Edmond Richer (/fr/; 15 September 1559 - 29 November 1631) was a French theologian known for several works advocating the Gallican theory, that the pope's power was limited by authority of bishops, and by temporal governments. He was born in Chaource.

==Life==
After schooling at the College of Cardinal Lemoine, Richer went on to study at the Sorbonne University. There he served as doctor of theology and trustee (syndic) of the Theological Faculty.

After the condemnation by the Parlement of Paris of Cardinal Bellarmine's treatise on the Temporal power of the Pope (1610), Richer developed, in his Libellus de Ecclesiastica et Politica Potestate (in French as De la puissance ecclésiastique et politique, Paris, 1611) the theory that the government of the Catholic Church should be aristocratical, not monarchical. Maria de' Medici, then regent in France, opposed Richer; and, when he had been censured by an assembly of bishops held at Sens, presided over by Cardinal du Perron, she had him deposed, and a new syndic elected (1612). Imprisoned, he retracted in 1629 his views, under pressure from Cardinal Richelieu.

==Works==
His La première histoire en date de Jeanne d'Arc: histoire de la Pucelle d'Orléans (1625–1630) was not published until it appeared in two volumes in 1911.

In 1606 he edited Jean Gerson's works for publication, and with them other anti-papal writings.

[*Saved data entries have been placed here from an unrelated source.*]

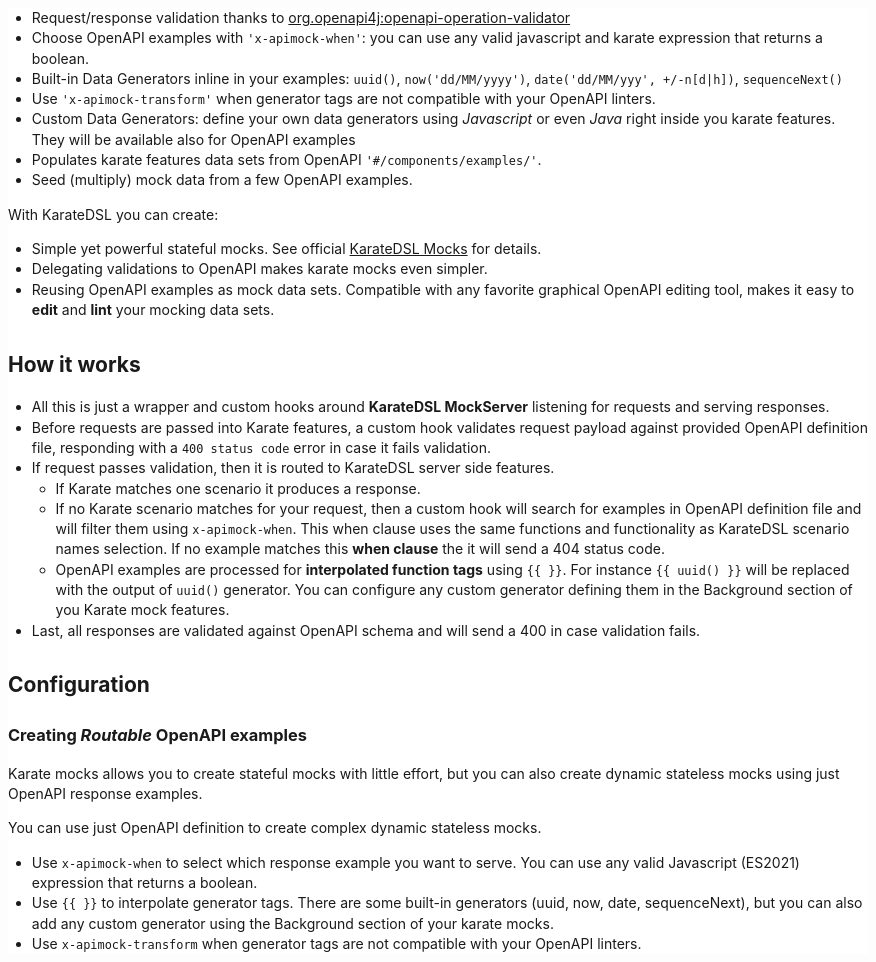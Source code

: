 - Request/response validation thanks to [org.openapi4j:openapi-operation-validator](https://www.openapi4j.org/operation-validator.html)
- Choose OpenAPI examples with `'x-apimock-when'`: you can use any valid javascript and karate expression that returns a boolean.
- Built-in Data Generators inline in your examples: `uuid()`, `now('dd/MM/yyyy')`, `date('dd/MM/yyy', +/-n[d|h])`, `sequenceNext()`
- Use `'x-apimock-transform'` when generator tags are not compatible with your OpenAPI linters.
- Custom Data Generators: define your own data generators using *Javascript* or even *Java* right inside you karate features. They will be available also for OpenAPI examples 
- Populates karate features data sets from OpenAPI `'#/components/examples/'`.
- Seed (multiply) mock data from a few OpenAPI examples.

With KarateDSL you can create:

- Simple yet powerful stateful mocks. See official [KarateDSL Mocks](https://github.com/karatelabs/karate/tree/master/karate-netty) for details.
- Delegating validations to OpenAPI makes karate mocks even simpler.
- Reusing OpenAPI examples as mock data sets. Compatible with any favorite graphical OpenAPI editing tool, makes it easy to **edit** and **lint** your mocking data sets.

## How it works

- All this is just a wrapper and custom hooks around **KarateDSL MockServer** listening for requests and serving responses.
- Before requests are passed into Karate features, a custom hook validates request payload against provided OpenAPI definition file, responding with a `400 status code` error in case it fails validation.
- If request passes validation, then it is routed to KarateDSL server side features.
  - If Karate matches one scenario it produces a response.
  - If no Karate scenario matches for your request, then a custom hook will search for examples in OpenAPI definition file and will filter them using `x-apimock-when`. This when clause uses the same functions and functionality as KarateDSL scenario names selection. If no example matches this **when clause** the it will send a 404 status code.
  - OpenAPI examples are processed for **interpolated function tags** using `{{ }}`. For instance `{{ uuid() }}` will be replaced with the output of `uuid()` generator. You can configure any custom generator defining them in the Background section of you Karate mock features.
- Last, all responses are validated against OpenAPI schema and will send a 400 in case validation fails.

## Configuration

### Creating *Routable* OpenAPI examples

Karate mocks allows you to create stateful mocks with little effort, but you can also create dynamic stateless mocks using just OpenAPI response examples.

You can use just OpenAPI definition to create complex dynamic stateless mocks.

- Use `x-apimock-when` to select which response example you want to serve. You can use any valid Javascript (ES2021) expression that returns a boolean.
- Use `{{ }}` to interpolate generator tags. There are some built-in generators (uuid, now, date, sequenceNext), but you can also add any custom generator using the Background section of your karate mocks.
- Use `x-apimock-transform` when generator tags are not compatible with your OpenAPI linters.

In his Historia Conciliorum Generalium as with other works, Richer elaborated upon and defended Gallicanism, a theory that described the limits of papal power, and provided one of the early constructs of what later evolved as the concept of "separation of church and state". Richer's explanation and defense of the theory and practice of Gallicanism was an expression of French resistance to the power and reach of the Pope during that period.